__ASSIGNED TASK__
Every line from the start of the entries up to and including the one bearing "SWE-bench Verified, 100-task" must be printed verbatim, without the pictures.

__MATERIALS PROVIDED__
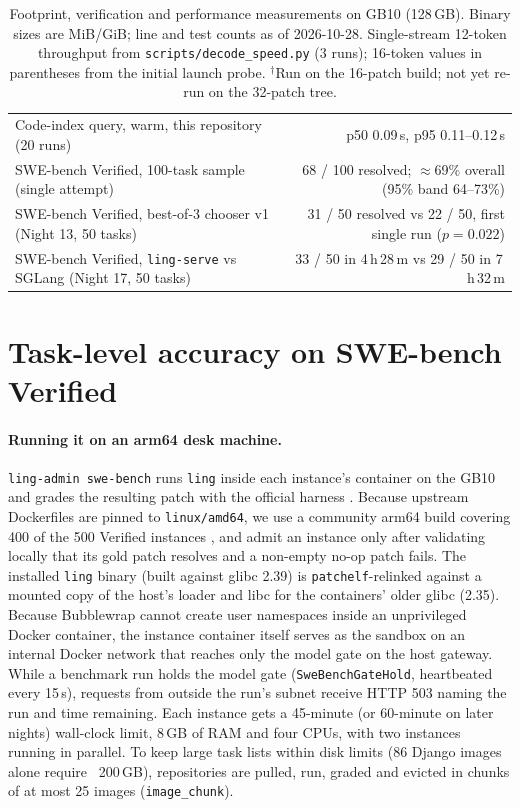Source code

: \documentclass[11pt]{article}
\newcommand{\code}[1]{\texttt{#1}}
\begin{document}
\begin{table}[tbp]
\begin{tabularx}{\textwidth}{@{}X r@{}}
Code-index query, warm, this repository (20 runs) & p50 0.09\,s, p95 0.11--0.12\,s \\
SWE-bench Verified, 100-task sample (single attempt) & 68 / 100 resolved; $\approx$69\% overall (95\% band 64--73\%) \\
SWE-bench Verified, best-of-3 chooser v1 (Night 13, 50 tasks) & 31 / 50 resolved vs 22 / 50, first single run ($p = 0.022$) \\
SWE-bench Verified, \code{ling-serve} vs SGLang (Night 17, 50 tasks) & 33 / 50 in 4\,h\,28\,m vs 29 / 50 in 7\,h\,32\,m \\
\bottomrule
\end{tabularx}
\caption{Footprint, verification and performance measurements on GB10 (128\,GB). Binary sizes are
MiB/GiB; line and test counts as of 2026-10-28. Single-stream 12-token throughput from \code{scripts/decode\_speed.py} (3 runs); 16-token
values in parentheses from the initial launch probe. $^\dagger$Run on the 16-patch build; not yet
re-run on the 32-patch tree.}
\label{tab:eval}
\end{table}

\section{Task-level accuracy on SWE-bench Verified}
\label{sec:swebench}

\paragraph{Running it on an arm64 desk machine.} \code{ling-admin swe-bench} runs \code{ling}
inside each instance's container on the GB10 and grades the resulting patch with the official
harness \cite{jimenez2024swebench}. Because upstream Dockerfiles are pinned to \code{linux/amd64},
we use a community arm64 build covering 400 of the 500 Verified instances \cite{swebencharm64}, and
admit an instance only after validating locally that its gold patch resolves and a non-empty no-op
patch fails. The installed \code{ling} binary (built against glibc 2.39) is \code{patchelf}-relinked
against a mounted copy of the host's loader and libc for the containers' older glibc (2.35).
Because Bubblewrap cannot create user namespaces inside an unprivileged Docker container, the
instance container itself serves as the sandbox on an internal Docker network that reaches only the
model gate on the host gateway. While a benchmark run holds the model gate (\code{SweBenchGateHold},
heartbeated every 15\,s), requests from outside the run's subnet receive HTTP 503 naming the run
and time remaining. Each instance gets a 45-minute (or 60-minute on later nights) wall-clock limit,
8\,GB of RAM and four CPUs, with two instances running in parallel. To keep large task lists within
disk limits (86 Django images alone require ~200\,GB), repositories are pulled, run, graded and
evicted in chunks of at most 25 images (\code{image\_chunk}).
\end{document}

__OUTPUT BELOW__
Source code

: \documentclass[11pt]{article}
\newcommand{\code}[1]{\texttt{#1}}
\begin{document}
\begin{table}[tbp]
\begin{tabularx}{\textwidth}{@{}X r@{}}
Code-index query, warm, this repository (20 runs) & p50 0.09\,s, p95 0.11--0.12\,s \\
SWE-bench Verified, 100-task sample (single attempt) & 68 / 100 resolved; $\approx$69\% overall (95\% band 64--73\%) \\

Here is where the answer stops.